Of course I' not talking about cutting down trees and sawing them into planks to be nailed together laboriously. Nor are there enough trees left in the world to meet the global need, much less to facilitate the relocation of entire nations when the 'nearby' Ice Age glaciation stets in. I am talking about high energy-intensive automated production. I am talking about highly modularized houses, constructed in completely automated assembly processes. Wood construction is archaic. I'm thinking of new materials, the kind that no one owns, a global resource that number of countries have in infinite abundance. I am talking about building houses of basalt and glass. Basalt has a ten times higher tensile strength than steel. I'm talking about the new houses made cast and extruded modules of glass-fiber reinforced basalt. The modules would be fully insulated, with basalt micro fibers. Basalt fibers are a three-times-better thermal insulator than asbestos is, which is too dangerous to use.

Sure basalt is just stone, a volcanic stone.  But it's more than just stone. It's an extremely fine-grained stone and is very dense, and hard. Its stronger and less brittle than glass, and its melting point is 500 degrees below the melting point of high quality glass so that it can be reinforced with glass fibers when needed, for extreme strength. It's also nicely fluid when melted. It can be extruded into fibers, even micro fibers, or any other shape you can imagine, such as wall panels, roof modules. Basalt is the perfect stuff for automated fabrication, and it's better in quality than anything on the market is today. What makes basalt an even more ideal building material is the fact that there is plenty of basalt right in the backyard of the USA. The Columbia River Basin contains more than 150,000 cubic-kilometers of this top grade building material. That's enough to cover the entire USA twelve meters deep. Nor would one need to dig into the ground to get to it. It's sitting on the surface. All one needs to do is pick it up, melt it, and reshape it into whatever one wants to make of it. And the material is 100% useable. No waste products results, or pollution during the processing. The only input that one needs is basalt and process heat. Basalt melts at 1,200 degrees Celsius. High quality glass melts as 1,700 degrees. One can easily get this kind of process heat from nuclear power. Also, ceramic materials have been developed that remain structural strong way past the 2,000 degree range to facilitate the processes.

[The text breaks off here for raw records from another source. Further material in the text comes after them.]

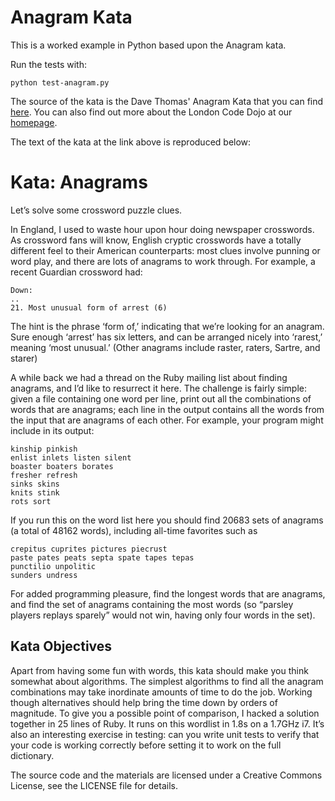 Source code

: # Anagram Kata
This is a worked example in Python based upon the Anagram kata.

Run the tests with:

    python test-anagram.py
    
The source of the kata is the Dave Thomas' Anagram Kata that you can find [here](http://codekata.com/kata/kata06-anagrams/). You can also find out more about the London Code Dojo at our [homepage](http://www.meetup.com/London-Code-Dojo/).

The text of the kata at the link above is reproduced below:

# Kata: Anagrams
Let’s solve some crossword puzzle clues.

In England, I used to waste hour upon hour doing newspaper crosswords. As crossword fans will know, English cryptic crosswords have a totally different feel to their American counterparts: most clues involve punning or word play, and there are lots of anagrams to work through. For example, a recent Guardian crossword had:

	Down:
	..
	21. Most unusual form of arrest (6)

The hint is the phrase ‘form of,’ indicating that we’re looking for an anagram. Sure enough ‘arrest’ has six letters, and can be arranged nicely into ‘rarest,’ meaning ‘most unusual.’ (Other anagrams include raster, raters, Sartre, and starer)

A while back we had a thread on the Ruby mailing list about finding anagrams, and I’d like to resurrect it here. The challenge is fairly simple: given a file containing one word per line, print out all the combinations of words that are anagrams; each line in the output contains all the words from the input that are anagrams of each other. For example, your program might include in its output:

	kinship pinkish
	enlist inlets listen silent
	boaster boaters borates
	fresher refresh
	sinks skins
	knits stink
	rots sort

If you run this on the word list here you should find 20683 sets of anagrams (a total of 48162 words), including all-time favorites such as

	crepitus cuprites pictures piecrust
	paste pates peats septa spate tapes tepas
	punctilio unpolitic
	sunders undress

For added programming pleasure, find the longest words that are anagrams, and find the set of anagrams containing the most words (so “parsley players replays sparely” would not win, having only four words in the set).

## Kata Objectives
Apart from having some fun with words, this kata should make you think somewhat about algorithms. The simplest algorithms to find all the anagram combinations may take inordinate amounts of time to do the job. Working though alternatives should help bring the time down by orders of magnitude. To give you a possible point of comparison, I hacked a solution together in 25 lines of Ruby. It runs on this wordlist in 1.8s on a 1.7GHz i7. It’s also an interesting exercise in testing: can you write unit tests to verify that your code is working correctly before setting it to work on the full dictionary.

The source code and the materials are licensed under a Creative Commons License, see the LICENSE file for details. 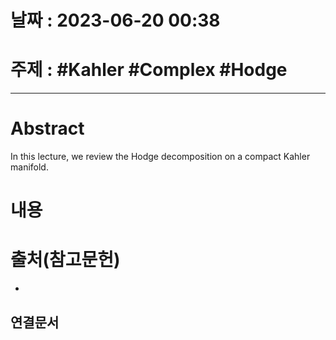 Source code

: # 날짜 : 2023-06-20 00:38

# 주제 : #Kahler #Complex #Hodge
---
# Abstract
In this lecture, we review the Hodge decomposition on a compact Kahler manifold.
# 내용
>
# 출처(참고문헌)
-

## 연결문서
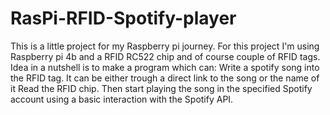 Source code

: # RasPi-RFID-Spotify-player

This is a little project for my Raspberry pi journey. For this project I'm using Raspberry pi 4b and a RFID RC522 chip and of course couple of RFID tags.
Idea in a nutshell is to make a program which can:
Write a spotify song into the RFID tag. It can be either trough a direct link to the song or the name of it
Read the RFID chip. Then start playing the song in the specified Spotify account using a basic interaction with the Spotify API.

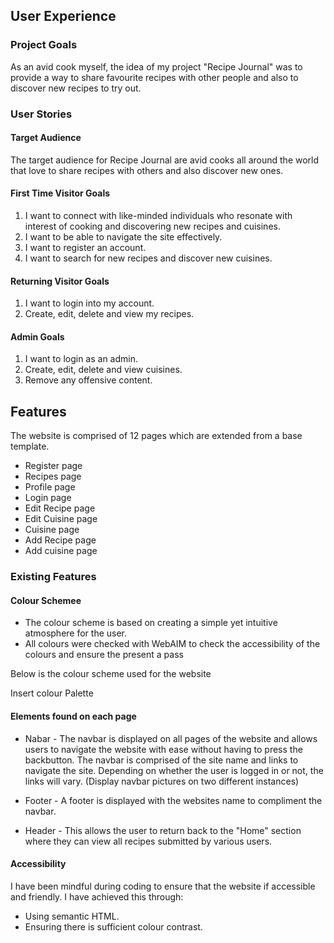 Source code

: ## User Experience

### Project Goals

As an avid cook myself, the idea of my project "Recipe Journal" was to provide a way to share favourite recipes with other people and also to discover new recipes to try out.

### User Stories

#### Target Audience

The target audience for Recipe Journal are avid cooks all around the world that love to share recipes with others and also discover new ones.

#### First Time Visitor Goals

1. I want to connect with like-minded individuals who resonate with interest of cooking and discovering new recipes and cuisines.
2. I want to be able to navigate the site effectively.
3. I want to register an account.
4. I want to search for new recipes and discover new cuisines.

#### Returning Visitor Goals

1. I want to login into my account.
2. Create, edit, delete and view my recipes.

#### Admin Goals
1. I want to login as an admin.
2. Create, edit, delete and view cuisines.
3. Remove any offensive content.

## Features

The website is comprised of 12 pages which are extended from a base template.

* Register page
* Recipes page
* Profile page
* Login page
* Edit Recipe page
* Edit Cuisine page
* Cuisine page
* Add Recipe page
* Add cuisine page

### Existing Features

#### Colour Schemee

* The colour scheme is based on creating a simple yet intuitive atmosphere for the user.
* All colours were checked with WebAIM to check the accessibility of the colours and ensure the present a pass

Below is the colour scheme used for the website

Insert colour Palette 

#### Elements found on each page

* Nabar - The navbar is displayed on all pages of the website and allows users to navigate the website with ease without having to press the backbutton. The navbar is comprised of the site name and links to navigate the site. Depending on whether the user is logged in or not, the links will vary.
(Display navbar pictures on two different instances)

* Footer - A footer is displayed with the websites name to compliment the navbar.

* Header - This allows the user to return back to the "Home" section where they can view all recipes submitted by various users.

#### Accessibility

I have been mindful during coding to ensure that the website if accessible and friendly. I have achieved this through:

* Using semantic HTML.
* Ensuring there is sufficient colour contrast.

The leading edge Liquid Fluoride Thorium Reactor, which has been tested successfully for five years in the 1950s, would be ideal for that. It provides 500-degree process heat with a high energy-flux density. The heat can be pumped up through heat-pump concentrators to get the kind of heat that melts basalt, and also steel, glass, and a lot of other things as well. On this basis automated mass production is achievable for the new housing units that are urgently required as a first step to jump-start the world. The new housing units would be produced with the same efficiency with which egg cartons are produced today.

Of course, one wouldn't build just those tens of millions of units needed to eradicate homeless and slum living. I am thinking abut the need to create many new cities in the wide open areas that are presently empty desert lands that are ideally suited for the large-scale industrial development that new materials and energy resources facilitate. For this also millions of new houses are needed of about 1,500 to 2,000 square feet in floor area for efficient family living.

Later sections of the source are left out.